Anzuyi vanished from sight, her steps silent as breath. She struck at the creature's flank, twin daggers slicing runes across its hide — but the wounds closed almost instantly, healed by the pulsing mana within.
"It's feeding from below!" she shouted. "Something's channeling it!"
Kaito's gaze snapped to the pit — to a network of glowing veins that snaked into the Tyrant's flesh. He exhaled slowly. "Then I'll cut the source."
He leapt. The greatsword whistled through the air, black edge gleaming like obsidian glass. When it struck the ground, it carved through the mana veins in a single, explosive stroke.
The forest howled.
The veins ruptured — light pouring upward like liquid fire — and the Tyrant convulsed, bellowing in pain. Its chains snapped, and the monster lunged wildly. One swing caught Kaito across the chest, sending him crashing through a ruined wall. The sound of metal against stone echoed like thunder.
For a moment, the world tilted — ringing, burning. Then Kaito rose again, blood tracing down his neck, eyes cold and focused. His voice was barely a whisper:
"Never again."
He charged.
This time, he met the Ogre Tyrant head-on, the black sword crackling with residual energy from the ruptured veins. The blow cleaved through its arm, its shoulder, then its skull — until the beast fell, heavy as collapsing mountains.

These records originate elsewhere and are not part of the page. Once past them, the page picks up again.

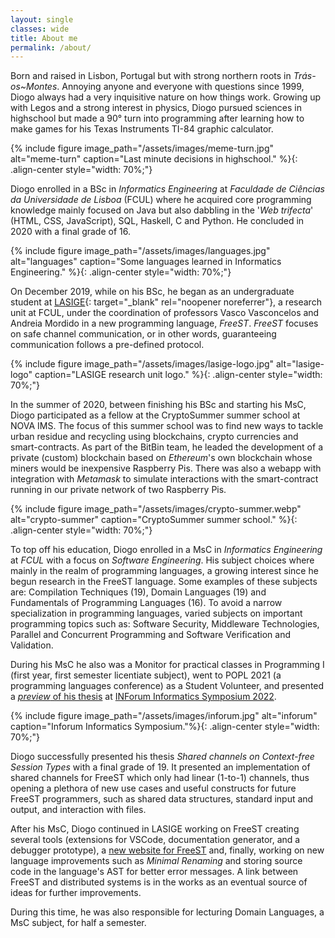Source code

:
 ```yaml
---
layout: single
classes: wide
title: About me
permalink: /about/
---
```


<!-- Intro -->
Born and raised in Lisbon, Portugal but with strong northern roots in *Trás-os~Montes*. Annoying 
    anyone and everyone with questions since 1999, Diogo always had a very inquisitive nature on 
    how things work. Growing up with Legos and a strong interest in physics, Diogo pursued sciences 
    in highschool but made a 90° turn into programming after learning how to make games for his 
    Texas Instruments TI-84 graphic calculator.

<!-- ![meme-turn](/assets/images/meme-turn.jpg){: .align-center} -->
{% include figure image_path="/assets/images/meme-turn.jpg" alt="meme-turn" caption="Last minute decisions in highschool." %}{: .align-center style="width: 70%;"} 



<!-- Education - BSc -->
Diogo enrolled in a BSc in *Informatics Engineering* at *Faculdade de Ciências da Universidade de 
    Lisboa* (FCUL) where he acquired core programming knowledge mainly focused on Java but also dabbling 
    in the '*Web trifecta*' (HTML, CSS, JavaScript), SQL, Haskell, C and Python. He concluded
    in 2020 with a final grade of 16.

<!-- ![languages](/assets/images/languages.jpg){: .align-center} -->
{% include figure image_path="/assets/images/languages.jpg" alt="languages" caption="Some languages learned in Informatics Engineering." %}{: .align-center style="width: 70%;"} 



<!-- Begun in LASIGE as Undergraduate Student -->
On December 2019, while on his BSc, he began as an undergraduate student at 
    [LASIGE][lasige]{: target="_blank" rel="noopener noreferrer"}, a research unit at FCUL, 
    under the coordination of professors Vasco Vasconcelos and Andreia Mordido in a new programming 
    language, *FreeST*. *FreeST* focuses on safe channel communication, or in other words, 
    guaranteeing communication follows a pre-defined protocol. 

<!-- ![lasige-logo](/assets/images/lasige-logo.jpg){: .align-center} -->
{% include figure image_path="/assets/images/lasige-logo.jpg" alt="lasige-logo" caption="LASIGE research unit logo." %}{: .align-center style="width: 70%;"} 



<!-- Experience - Bee2Waste -->
In the summer of 2020, between finishing his BSc and starting his MsC, Diogo participated as a 
    fellow at the CryptoSummer summer school at NOVA IMS. The focus of this summer school was to 
    find new ways to tackle urban residue and recycling using blockchains, crypto currencies and 
    smart-contracts. As part of the BitBin team, he leaded the development of a private (custom)
    blockchain based on *Ethereum*'s own blockchain whose miners would be inexpensive Raspberry Pis.
    There was also a webapp with integration with *Metamask* to simulate interactions with the 
    smart-contract running in our private network of two Raspberry Pis. 

<!-- TODO: final report? https://novacidade.pt/wp-content/uploads/2020/11/Annexe-4.1_-BitBin.pdf -->
<!-- TODO: link to project? part of portfolio? -->

{% include figure image_path="/assets/images/crypto-summer.webp" alt="crypto-summer" caption="CryptoSummer summer school." %}{: .align-center style="width: 70%;"} 



<!-- Education - MsC -->
To top off his education, Diogo enrolled in a MsC in *Informatics Engineering* at *FCUL* with a
    focus on *Software Engineering*. His subject choices where mainly in the realm of programming 
    languages, a growing interest since he begun research in the FreeST language. Some examples
    of these subjects are: Compilation Techniques (19), Domain Languages (19) and Fundamentals of 
    Programming Languages (16). To avoid a narrow specialization in programming languages, 
    varied subjects on important programming topics such as: Software Security, Middleware
    Technologies, Parallel and Concurrent Programming and Software Verification and Validation.



<!-- Experience - Monitor in practical classes in Programming I (main language Python) -->
<!-- Student volunteer @ POPL -->
<!-- Experience - INForum -->
During his MsC he also was a Monitor for practical classes in Programming I (first year, first
    semester licentiate subject), went to POPL 2021 (a programming languages conference) as a 
    Student Volunteer, and presented a [*preview* of his thesis][inforum-paper] at 
    [INForum Informatics Symposium 2022][inforum].

{% include figure image_path="/assets/images/inforum.jpg" alt="inforum" caption="Inforum Informatics Symposium."%}{: .align-center style="width: 70%;"} 



<!-- Education - Thesis -->
Diogo successfully presented his thesis *Shared channels on Context-free Session Types* 
    <!-- [*Shared channels on Context-free Session Types*][thesis]  -->
    with a final grade of 19. It presented an implementation of shared channels for FreeST which 
    only had linear (1-to-1) channels, thus opening a plethora of new use cases and useful 
    constructs for future FreeST programmers, such as shared data structures, standard input and 
    output, and interaction with files.



<!-- Currently working on FreeST (research) -->
<!-- Experience - Responsible for Domain Languages subject for 4 months -->
After his MsC, Diogo continued in LASIGE working on FreeST creating several tools (extensions for
    VSCode, documentation generator, and a debugger prototype), a 
    [new website for FreeST][freest-website] and, finally, working on new language improvements
    such as *Minimal Renaming* and storing source code in the language's AST for better error
    messages. 
    <!-- THIS MIGHT CHANGE IN THE FUTURE -->
    A link between FreeST and distributed systems is in the works as an eventual source of ideas
    for further improvements.

During this time, he was also responsible for lecturing Domain Languages, a MsC subject, for half 
    a semester.

<!-- TODO: link these projects -->


<!-- TODO: the future - interests, favorite topics, future projects, future of programming -->


[lasige]: https://www.lasige.pt/
[crypto-summer]: https://novacidade.pt/formacao/crypto-summer/
[inforum]: https://inforum.org.pt/2022/index.html
[inforum-paper]: https://inforum.org.pt/2022/sites/default/files/2022-09/Actas_INForum.pdf#section.2.3
<!-- [thesis]: TBD -->
[freest-website]: https://freest-lang.github.io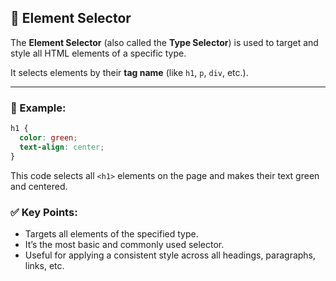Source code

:## 🔹 Element Selector

The **Element Selector** (also called the **Type Selector**) is used to target and style all HTML elements of a specific type.

It selects elements by their **tag name** (like `h1`, `p`, `div`, etc.).

---

### 🧩 Example:
```css
h1 {
  color: green;
  text-align: center;
}
```
This code selects all `<h1>` elements on the page and makes their text green and centered.

### ✅ Key Points:
- Targets all elements of the specified type.
- It’s the most basic and commonly used selector.
- Useful for applying a consistent style across all headings, paragraphs, links, etc.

Snow and ash fell together, like rain.
Anzuyi appeared beside him, blades still drawn. "...You're insane."
Kaito wiped the blood from his lip, expression unreadable. "Maybe." He looked north again, toward the faint lights beyond the ridge. "But not finished."
Anzuyi hesitated, her usual silence breaking for only a moment. "There are more."
He nodded. "I know."
In the distance, multiple silhouettes stirred — ogres, hundreds of them, their roars echoing through the valleys.

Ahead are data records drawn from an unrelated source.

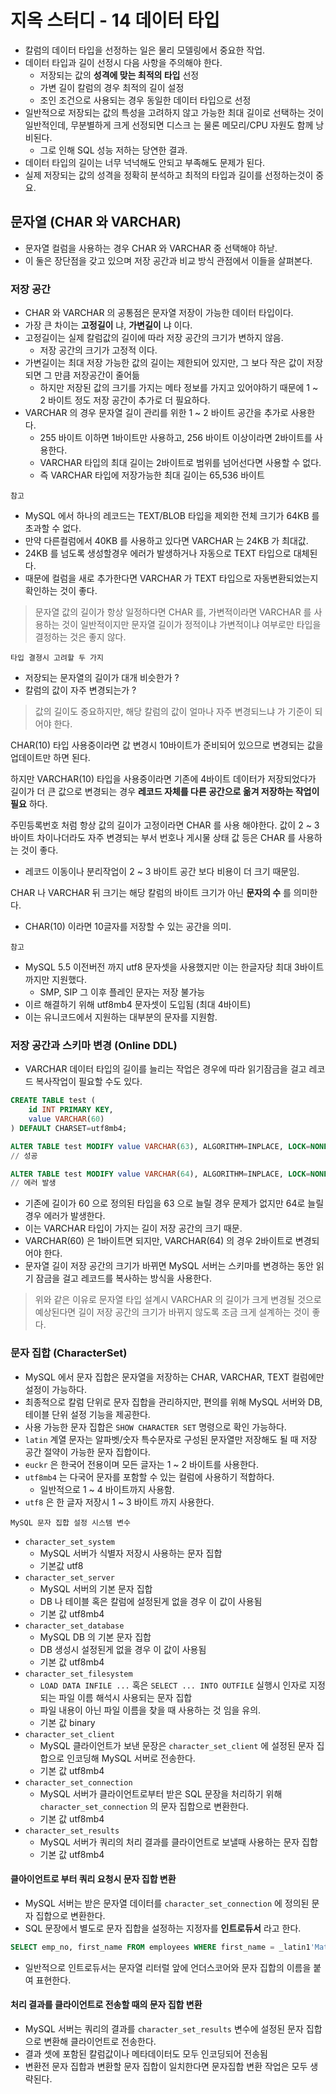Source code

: # 지옥 스터디 - 14 데이터 타입
- 칼럼의 데이터 타입을 선정하는 일은 물리 모델링에서 중요한 작업.
- 데이터 타입과 길이 선정시 다음 사항을 주의해야 한다.
  - 저장되는 값의 **성격에 맞는 최적의 타입** 선정
  - 가변 길이 칼럼의 경우 최적의 길이 설정
  - 조인 조건으로 사용되는 경우 동일한 데이터 타입으로 선정
- 일반적으로 저장되는 값의 특성을 고려하지 않고 가능한 최대 길이로 선택하는 것이 일반적인데, 무분별하게 크게 선정되면 디스크 는 물론 메모리/CPU 자원도 함께 낭비된다.
  - 그로 인해 SQL 성능 저하는 당연한 결과.
- 데이터 타입의 길이는 너무 넉넉해도 안되고 부족해도 문제가 된다.
- 실제 저장되는 값의 성격을 정확히 분석하고 최적의 타입과 길이를 선정하는것이 중요.

## 문자열 (CHAR 와 VARCHAR)
- 문자열 컬럼을 사용하는 경우 CHAR 와 VARCHAR 중 선택해야 하낟.
- 이 둘은 장단점을 갖고 있으며 저장 공간과 비교 방식 관점에서 이들을 살펴본다.

### 저장 공간
- CHAR 와 VARCHAR 의 공통점은 문자열 저장이 가능한 데이터 타입이다.
- 가장 큰 차이는 **고정길이** 냐, **가변길이** 냐 이다.
- 고정길이는 실제 칼럼값의 길이에 따라 저장 공간의 크기가 변하지 않음.
  - 저장 공간의 크기가 고정적 이다.
- 가변길이는 최대 저장 가능한 값의 길이는 제한되어 있지만, 그 보다 작은 값이 저장되면 그 만큼 저장공간이 줄어듦
  - 하지만 저장된 값의 크기를 가지는 메타 정보를 가지고 있어야하기 때문에 1 ~ 2 바이트 정도 저장 공간이 추가로 더 필요하다.
- VARCHAR 의 경우 문자열 길이 관리를 위한 1 ~ 2 바이트 공간을 추가로 사용한다.
  - 255 바이트 이하면 1바이트만  사용하고, 256 바이트 이상이라면 2바이트를 사용한다.
  - VARCHAR 타입의 최대 길이는 2바이트로 범위를 넘어선다면 사용할 수 없다.
  - 즉 VARCHAR 타입에 저장가능한 최대 길이는 65,536 바이트

`참고`
- MySQL 에서 하나의 레코드는 TEXT/BLOB 타입을 제외한 전체 크기가 64KB 를 초과할 수 없다.
- 만약 다른컬럼에서 40KB 를 사용하고 있다면 VARCHAR 는 24KB 가 최대값.
- 24KB 를 넘도록 생성할경우 에러가 발생하거나 자동으로 TEXT 타입으로 대체된다.
- 때문에 컬럼을 새로 추가한다면 VARCHAR 가 TEXT 타입으로 자동변환되었는지 확인하는 것이 좋다.

> 문자열 값의 길이가 항상 일정하다면 CHAR 를, 가변적이라면 VARCHAR 를 사용하는 것이 일반적이지만 문자열 길이가 정적이냐 가변적이냐 여부로만 타입을 결정하는 것은 좋지 않다.

`타입 결졍시 고려할 두 가지`
- 저장되는 문자열의 길이가 대개 비슷한가 ?
- 칼럼의 값이 자주 변경되는가 ?

> 값의 길이도 중요하지만, 해당 칼럼의 값이 얼마나 자주 변경되느냐 가 기준이 되어야 한다.

CHAR(10) 타입 사용중이라면 값 변경시 10바이트가 준비되어 있으므로 변경되는 값을 업데이트만 하면 된다.

하지만 VARCHAR(10) 타입을 사용중이라면 기존에 4바이트 데이터가 저장되었다가 길이가 더 큰 값으로 변경되는 경우 **레코드 자체를 다른 공간으로 옮겨 저장하는 작업이 필요** 하다.

주민등록번호 처럼 항상 값의 길이가 고정이라면 CHAR 를 사용 해야한다. 값이 2 ~ 3 바이트 차이나더라도 자주 변경되는 부서 번호나 게시물 상태 값 등은 CHAR 를 사용하는 것이 좋다.
- 레코드 이동이나 분리작업이 2 ~ 3 바이트 공간 보다 비용이 더 크기 때문임.

CHAR 나 VARCHAR 뒤 크기는 해당 칼럼의 바이트 크기가 아닌 **문자의 수** 를 의미한다.
- CHAR(10) 이라면 10글자를 저장할 수 있는 공간을 의미.

`참고`
- MySQL 5.5 이전버전 까지 utf8 문자셋을 사용했지만 이는 한글자당 최대 3바이트 까지만 지원했다.
  - SMP, SIP 그 이후 플레인 문자는 저장 불가능
- 이르 해결하기 위해 utf8mb4 문자셋이 도입됨 (최대 4바이트)
- 이는 유니코드에서 지원하는 대부분의 문자를 지원함.

### 저장 공간과 스키마 변경 (Online DDL)
- VARCHAR 데이터 타입의 길이를 늘리는 작업은 경우에 따라 읽기잠금을 걸고 레코드 복사작업이 필요할 수도 있다.

```sql
CREATE TABLE test (
    id INT PRIMARY KEY,
    value VARCHAR(60)
) DEFAULT CHARSET=utf8mb4;

ALTER TABLE test MODIFY value VARCHAR(63), ALGORITHM=INPLACE, LOCK=NONE;
// 성공

ALTER TABLE test MODIFY value VARCHAR(64), ALGORITHM=INPLACE, LOCK=NONE;
// 에러 발생
```
- 기존에 길이가 60 으로 정의된 타입을 63 으로 늘릴 경우 문제가 없지만 64로 늘릴 경우 에러가 발생한다.
- 이는 VARCHAR 타입이 가지는 길이 저장 공간의 크기 때문.
- VARCHAR(60) 은 1바이트면 되지만, VARCHAR(64) 의 경우 2바이트로 변경되어야 한다.
- 문자열 길이 저장 공간의 크기가 바뀌면 MySQL 서버는 스키마를 변경하는 동안 읽기 잠금을 걸고 레코드를 복사하는 방식을 사용한다.

> 위와 같은 이유로 문자열 타입 설계시 VARCHAR 의 길이가 크게 변경될 것으로 예상된다면 길이 저장 공간의 크기가 바뀌지 않도록 조금 크게 설계하는 것이 좋다.

### 문자 집합 (CharacterSet)
- MySQL 에서 문자 집합은 문자열을 저장하는 CHAR, VARCHAR, TEXT 컬럼에만 설정이 가능하다.
- 최종적으로 칼럼 단위로 문자 집합을 관리하지만, 편의를 위해 MySQL 서버와 DB, 테이블 단위 설정 기능을 제공한다.
- 사용 가능한 문자 집합은 `SHOW CHARACTER SET` 명령으로 확인 가능하다.
- `latin` 계열 문자는 알파벳/숫자 특수문자로 구성된 문자열만 저장해도 될 때 저장 공간 절약이 가능한 문자 집합이다.
- `euckr` 은 한국어 전용이며 모든 글자는 1 ~ 2 바이트를 사용한다.
- `utf8mb4` 는 다국어 문자를 포함할 수 있는 컬럼에 사용하기 적합하다.
  - 일반적으로 1 ~ 4 바이트까지 사용함.
- `utf8` 은 한 글자 저장시 1 ~ 3 바이트 까지 사용한다.

`MySQL 문자 집합 설정 시스템 변수`
- `character_set_system`
  - MySQL 서버가 식별자 저장시 사용하는 문자 집합
  - 기본값 utf8
- `character_set_server`
  - MySQL 서버의 기본 문자 집합
  - DB 나 테이블 혹은 칼럼에 설정된게 없을 경우 이 값이 사용됨
  - 기본 값 utf8mb4
- `character_set_database`
  - MySQL DB 의 기본 문자 집합
  - DB 생성시 설정된게 없을 경우 이 값이 사용됨
  - 기본 값 utf8mb4
- `character_set_filesystem`
  - `LOAD DATA INFILE ...` 혹은 `SELECT ... INTO OUTFILE` 실행시 인자로 지정되는 파일 이름 해석시 사용되는 문자 집합
  - 파일 내용이 아닌 파일 이름을 찾을 때 사용하는 것 임을 유의.
  - 기본 값 binary
- `character_set_client`
  - MySQL 클라이언트가 보낸 문장은 `character_set_client` 에 설정된 문자 집합으로 인코딩해 MySQL 서버로 전송한다.
  - 기본 값 utf8mb4
- `character_set_connection`
  - MySQL 서버가 클라이언트로부터 받은 SQL 문장을 처리하기 위해 `character_set_connection` 의 문자 집합으로 변환한다.
  - 기본 값 utf8mb4
- `character_set_results`
  - MySQL 서버가 쿼리의 처리 결과를 클라이언트로 보낼때 사용하는 문자 집합
  - 기본 값 utf8mb4

#### 클아이언트로 부터 쿼리 요청시 문자 집합 변환
- MySQL 서버는 받은 문자열 데이터를 `character_set_connection` 에 정의된 문자 집합으로 변환한다.
- SQL 문장에서 별도로 문자 집합을 설정하는 지정자를 **인트로듀서** 라고 한다.

```sql
SELECT emp_no, first_name FROM employees WHERE first_name = _latin1'Matt';
```
- 일반적으로 인트로듀서는 문자열 리터럴 앞에 언더스코어와 문자 집합의 이름을 붙여 표현한다.

#### 처리 결과를 클라이언트로 전송할 때의 문자 집합 변환
- MySQL 서버는 쿼리의 결과를 `character_set_results` 변수에 설정된 문자 집합으로 변환해 클라이언트로 전송한다.
- 결과 셋에 포함된 칼럼값이나 메타데이터도 모두 인코딩되어 전송됨
- 변환전 문자 집합과 변환할 문자 집합이 일치한다면 문자집합 변환 작업은 모두 생략된다.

Kaito's fingers tightened around his sword. "Let them come."
Anzuyi's breath caught — the faintest tremor of something like fear. "You can't fight them all."

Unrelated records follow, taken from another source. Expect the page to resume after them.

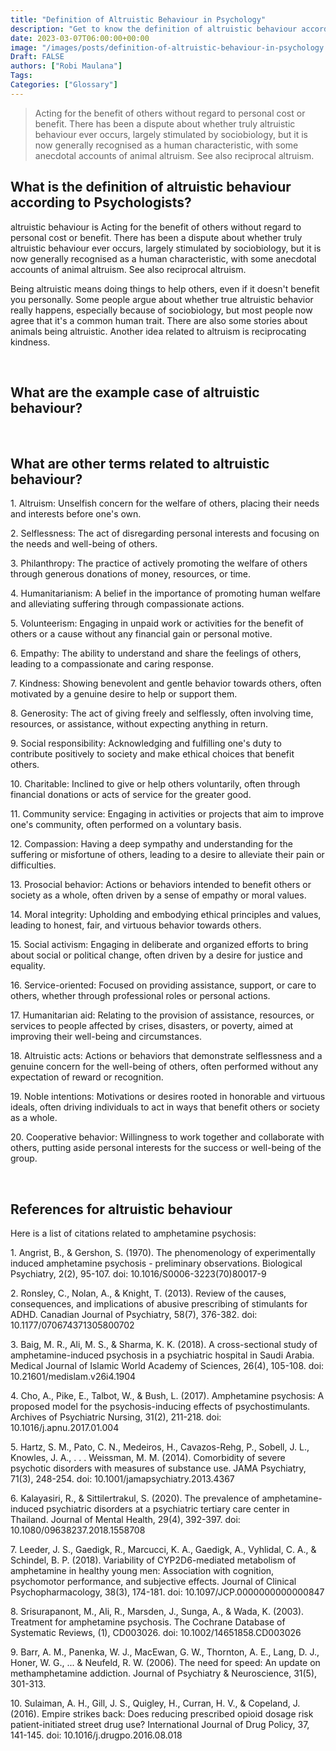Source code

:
```yaml
---
title: "Definition of Altruistic Behaviour in Psychology"
description: "Get to know the definition of altruistic behaviour according to psychologists."
date: 2023-03-07T06:00:00+00:00
image: "/images/posts/definition-of-altruistic-behaviour-in-psychology.jpg"
Draft: FALSE
authors: ["Robi Maulana"]
Tags: 
Categories: ["Glossary"]
---
```






> Acting for the benefit of others without regard to personal cost or benefit. There has been a dispute about whether truly altruistic behaviour ever occurs, largely stimulated by sociobiology, but it is now generally recognised as a human characteristic, with some anecdotal accounts of animal altruism. See also reciprocal altruism.

## What is the definition of altruistic behaviour according to Psychologists?

altruistic behaviour is Acting for the benefit of others without regard to personal cost or benefit. There has been a dispute about whether truly altruistic behaviour ever occurs, largely stimulated by sociobiology, but it is now generally recognised as a human characteristic, with some anecdotal accounts of animal altruism. See also reciprocal altruism.

Being altruistic means doing things to help others, even if it doesn't benefit you personally. Some people argue about whether true altruistic behavior really happens, especially because of sociobiology, but most people now agree that it's a common human trait. There are also some stories about animals being altruistic. Another idea related to altruism is reciprocating kindness.

 

## What are the example case of altruistic behaviour?

 

## What are other terms related to altruistic behaviour?

1\. Altruism: Unselfish concern for the welfare of others, placing their needs and interests before one's own.

2\. Selflessness: The act of disregarding personal interests and focusing on the needs and well-being of others.

3\. Philanthropy: The practice of actively promoting the welfare of others through generous donations of money, resources, or time.

4\. Humanitarianism: A belief in the importance of promoting human welfare and alleviating suffering through compassionate actions.

5\. Volunteerism: Engaging in unpaid work or activities for the benefit of others or a cause without any financial gain or personal motive.

6\. Empathy: The ability to understand and share the feelings of others, leading to a compassionate and caring response.

7\. Kindness: Showing benevolent and gentle behavior towards others, often motivated by a genuine desire to help or support them.

8\. Generosity: The act of giving freely and selflessly, often involving time, resources, or assistance, without expecting anything in return.

9\. Social responsibility: Acknowledging and fulfilling one's duty to contribute positively to society and make ethical choices that benefit others.

10\. Charitable: Inclined to give or help others voluntarily, often through financial donations or acts of service for the greater good.

11\. Community service: Engaging in activities or projects that aim to improve one's community, often performed on a voluntary basis.

12\. Compassion: Having a deep sympathy and understanding for the suffering or misfortune of others, leading to a desire to alleviate their pain or difficulties.

13\. Prosocial behavior: Actions or behaviors intended to benefit others or society as a whole, often driven by a sense of empathy or moral values.

14\. Moral integrity: Upholding and embodying ethical principles and values, leading to honest, fair, and virtuous behavior towards others.

15\. Social activism: Engaging in deliberate and organized efforts to bring about social or political change, often driven by a desire for justice and equality.

16\. Service-oriented: Focused on providing assistance, support, or care to others, whether through professional roles or personal actions.

17\. Humanitarian aid: Relating to the provision of assistance, resources, or services to people affected by crises, disasters, or poverty, aimed at improving their well-being and circumstances.

18\. Altruistic acts: Actions or behaviors that demonstrate selflessness and a genuine concern for the well-being of others, often performed without any expectation of reward or recognition.

19\. Noble intentions: Motivations or desires rooted in honorable and virtuous ideals, often driving individuals to act in ways that benefit others or society as a whole.

20\. Cooperative behavior: Willingness to work together and collaborate with others, putting aside personal interests for the success or well-being of the group.

 

## References for altruistic behaviour

Here is a list of citations related to amphetamine psychosis:

1\. Angrist, B., & Gershon, S. (1970). The phenomenology of experimentally induced amphetamine psychosis - preliminary observations. Biological Psychiatry, 2(2), 95-107. doi: 10.1016/S0006-3223(70)80017-9

2\. Ronsley, C., Nolan, A., & Knight, T. (2013). Review of the causes, consequences, and implications of abusive prescribing of stimulants for ADHD. Canadian Journal of Psychiatry, 58(7), 376-382. doi: 10.1177/070674371305800702

3\. Baig, M. R., Ali, M. S., & Sharma, K. K. (2018). A cross-sectional study of amphetamine-induced psychosis in a psychiatric hospital in Saudi Arabia. Medical Journal of Islamic World Academy of Sciences, 26(4), 105-108. doi: 10.21601/medislam.v26i4.1904

4\. Cho, A., Pike, E., Talbot, W., & Bush, L. (2017). Amphetamine psychosis: A proposed model for the psychosis-inducing effects of psychostimulants. Archives of Psychiatric Nursing, 31(2), 211-218. doi: 10.1016/j.apnu.2017.01.004

5\. Hartz, S. M., Pato, C. N., Medeiros, H., Cavazos-Rehg, P., Sobell, J. L., Knowles, J. A., . . . Weissman, M. M. (2014). Comorbidity of severe psychotic disorders with measures of substance use. JAMA Psychiatry, 71(3), 248-254. doi: 10.1001/jamapsychiatry.2013.4367

6\. Kalayasiri, R., & Sittilertrakul, S. (2020). The prevalence of amphetamine-induced psychiatric disorders at a psychiatric tertiary care center in Thailand. Journal of Mental Health, 29(4), 392-397. doi: 10.1080/09638237.2018.1558708

7\. Leeder, J. S., Gaedigk, R., Marcucci, K. A., Gaedigk, A., Vyhlidal, C. A., & Schindel, B. P. (2018). Variability of CYP2D6-mediated metabolism of amphetamine in healthy young men: Association with cognition, psychomotor performance, and subjective effects. Journal of Clinical Psychopharmacology, 38(3), 174-181. doi: 10.1097/JCP.0000000000000847

8\. Srisurapanont, M., Ali, R., Marsden, J., Sunga, A., & Wada, K. (2003). Treatment for amphetamine psychosis. The Cochrane Database of Systematic Reviews, (1), CD003026. doi: 10.1002/14651858.CD003026

9\. Barr, A. M., Panenka, W. J., MacEwan, G. W., Thornton, A. E., Lang, D. J., Honer, W. G., ... & Neufeld, R. W. (2006). The need for speed: An update on methamphetamine addiction. Journal of Psychiatry & Neuroscience, 31(5), 301-313.

10\. Sulaiman, A. H., Gill, J. S., Quigley, H., Curran, H. V., & Copeland, J. (2016). Empire strikes back: Does reducing prescribed opioid dosage risk patient-initiated street drug use? International Journal of Drug Policy, 37, 141-145. doi: 10.1016/j.drugpo.2016.08.018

Kaito's gaze stayed fixed on the advancing horde. "I don't expect to win," he said. "I just expect to end it."
He stepped forward into the snow, the black blade dragging a faint scar behind him.
The ogres roared.
The sky split with their fury.
And Kaito Mugenrei walked into them — one man against a storm of monsters.
The world swallowed the clash in silence.